[Collected data]
━━━━━━━━━━━━━━━━━━━━

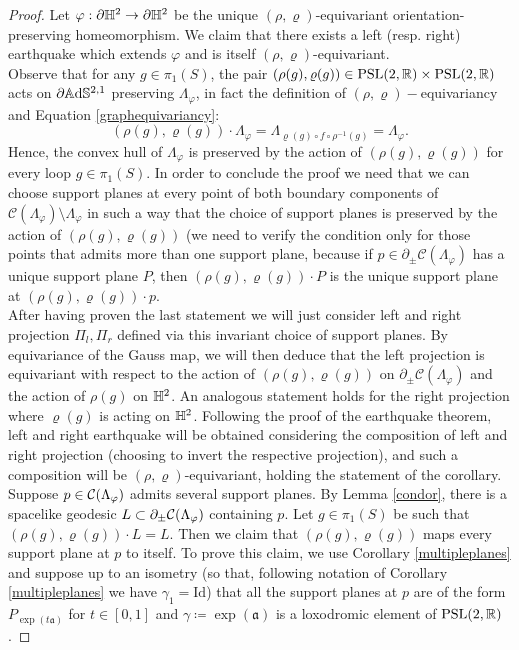 \begin{proof}
    Let $\varphi:\partial\mathbb{H}^2\to\partial\mathbb{H}^2$ be the unique $(\rho,\varrho)$-equivariant orientation-preserving homeomorphism. We claim that there exists a left (resp. right) earthquake which extends $\varphi$ and is itself $(\rho,\varrho)$-equivariant. \\
    Observe that for any $g\in \pi_1(S)$, the pair $(\rho(g),\varrho(g))\in \text{PSL}(2,\mathbb{R})\times\text{PSL}(2,\mathbb{R})$ acts on $\partial\mathbb{A}\mathrm{d}\mathbb{S}^{2,1}$ preserving $\Lambda_\varphi$, in fact the definition of $(\rho,\varrho)-$equivariancy and Equation \ref{graphequivariancy}: 
    \[
        (\rho(g),\varrho(g))\cdot\Lambda_\varphi=\Lambda_{\varrho(g)\circ f\circ \rho^{-1}(g)}=\Lambda_\varphi.
    \]  
    Hence, the convex hull of $\Lambda_\varphi$ is preserved by the action of $(\rho(g),\varrho(g))$ for every loop $g\in\pi_1(S)$. In order to conclude the proof we need that we can choose support planes at every point of both boundary components of $\mathcal{C}(\Lambda_\varphi)\setminus \Lambda_\varphi$ in such a way that the choice of support planes is preserved by the action of $(\rho(g),\varrho(g))$ (we need to verify the condition only for those points that admits more than one support plane, because if $p\in\partial_\pm\mathcal{C}(\Lambda_\varphi)$ has a unique support plane $P$, then $(\rho(g),\varrho(g))\cdot P$ is the unique support plane at $(\rho(g),\varrho(g))\cdot p$.  \\
    After having proven the last statement we will just consider left and right projection $\Pi_l, \Pi_r$ defined via this invariant choice of support planes. By equivariance of the Gauss map, we will then deduce that the left projection is equivariant with respect to the action of $(\rho(g),\varrho(g))$ on $\partial_\pm\mathcal{C}(\Lambda_\varphi)$ and the action of $\rho(g)$ on $\mathbb{H}^2$. An analogous statement holds for the right projection where $\varrho(g)$ is acting on $\mathbb{H}^2$. Following the proof of the earthquake theorem, left and right earthquake will be obtained considering the composition of left and right projection (choosing to invert the respective projection), and such a composition will be $(\rho,\varrho)$-equivariant, holding the statement of the corollary. \\
    Suppose $p\in\mathcal{C}(\Lambda_\varphi)$ admits several support planes. By Lemma \ref{condor}, there is a spacelike geodesic $L\subset \partial_\pm\mathcal{C}(\Lambda_\varphi)$ containing $p$. Let $g\in \pi_1(S)$ be such that $(\rho(g),\varrho(g))\cdot L=L.$ Then we claim that $(\rho(g),\varrho(g))$ maps every support plane at $p$ to itself. To prove this claim, we use Corollary \ref{multipleplanes} and suppose up to an isometry (so that, following notation of Corollary \ref{multipleplanes} we have $\gamma_1=\text{Id}$) that all the support planes at $p$ are of the form $P_{\exp(t\mathfrak{a})}$ for $t\in[0,1]$ and $\gamma\coloneqq \exp(\mathfrak{a})$ is a loxodromic element of $\text{PSL}(2,\mathbb{R})$.

\end{proof}
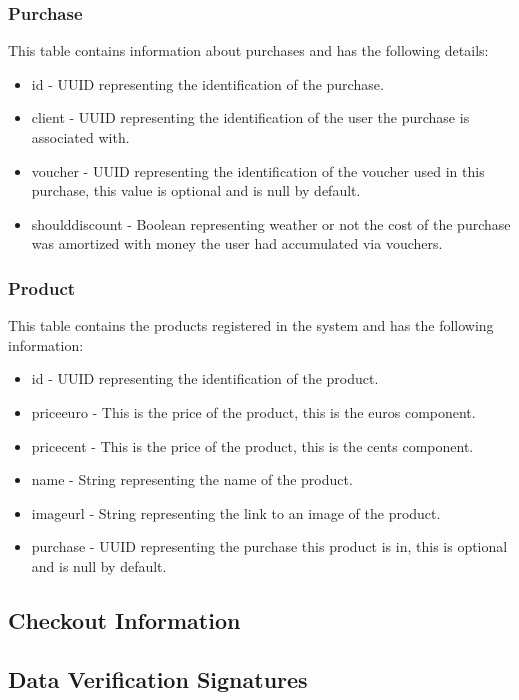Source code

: \documentclass[12pt]{article}
\begin{document}
\subsubsection{Purchase}
\hspace{0.6cm}
This table contains information about purchases and has the following details:
\begin{itemize}
    \item id - UUID representing the identification of the purchase.
	\item client - UUID representing the identification of the user the purchase is associated with.
	\item voucher - UUID representing the identification of the voucher used in this purchase, this value is optional and is null by default.
	\item should\textunderscore discount - Boolean representing weather or not the cost of the purchase was amortized with money the user had accumulated via vouchers.
\end{itemize}


\subsubsection{Product}
\hspace{0.6cm}
This table contains the products registered in the system and has the following information:
\begin{itemize}
    \item id - UUID representing the identification of the product.
	\item price\textunderscore euro - This is the price of the product, this is the euros component.
	\item price\textunderscore cent - This is the price of the product, this is the cents component.
	\item name - String representing the name of the product.
	\item image\textunderscore url - String representing the link to an image of the product.
	\item purchase - UUID representing the purchase this product is in, this is optional and is null by default.
\end{itemize}


\subsection{Checkout Information}

\subsection{Data Verification Signatures}
\end{document}
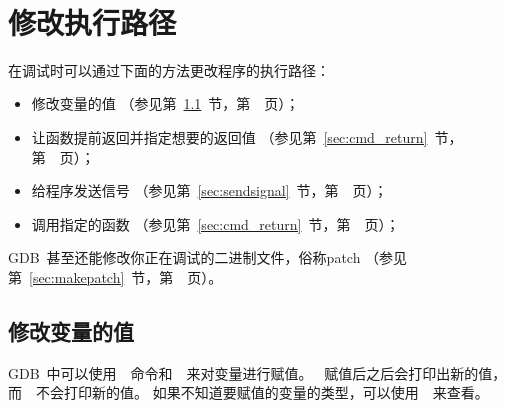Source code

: \noindent
{} \\



\section{修改执行路径}
在调试时可以通过下面的方法更改程序的执行路径：
\begin{itemize}
\item 修改变量的值
（参见第~\ref{sec:modvar}~节，第~\pageref{sec:modvar}~页）；

\item 让函数提前返回并指定想要的返回值
（参见第~\ref{sec:cmd_return}~节，第~\pageref{sec:cmd_return}~页）；

\item 给程序发送信号
（参见第~\ref{sec:sendsignal}~节，第~\pageref{sec:sendsignal}~页）；

\item 调用指定的函数
（参见第~\ref{sec:cmd_return}~节，第~\pageref{sec:cmd_return}~页）；

\end{itemize}

GDB~甚至还能修改你正在调试的二进制文件，俗称patch
（参见第~\ref{sec:makepatch}~节，第~\pageref{sec:makepatch}~页）。

\subsection{修改变量的值}
\label{sec:modvar}

GDB~中可以使用~~命令和~~来对变量进行赋值。
~赋值后之后会打印出新的值，
而~~不会打印新的值。
如果不知道要赋值的变量的类型，可以使用~~来查看。

\noindent
{}


\noindent
{}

━━━━━━━━━━━━━━━━━━━━

Instructions to follow: Which lines of the records above contain the word "textunderscore"? Report each one in full.

Solved problem:
	\item should\textunderscore discount - Boolean representing weather or not the cost of the purchase was amortized with money the user had accumulated via vouchers.
	\item price\textunderscore euro - This is the price of the product, this is the euros component.
	\item price\textunderscore cent - This is the price of the product, this is the cents component.
	\item image\textunderscore url - String representing the link to an image of the product.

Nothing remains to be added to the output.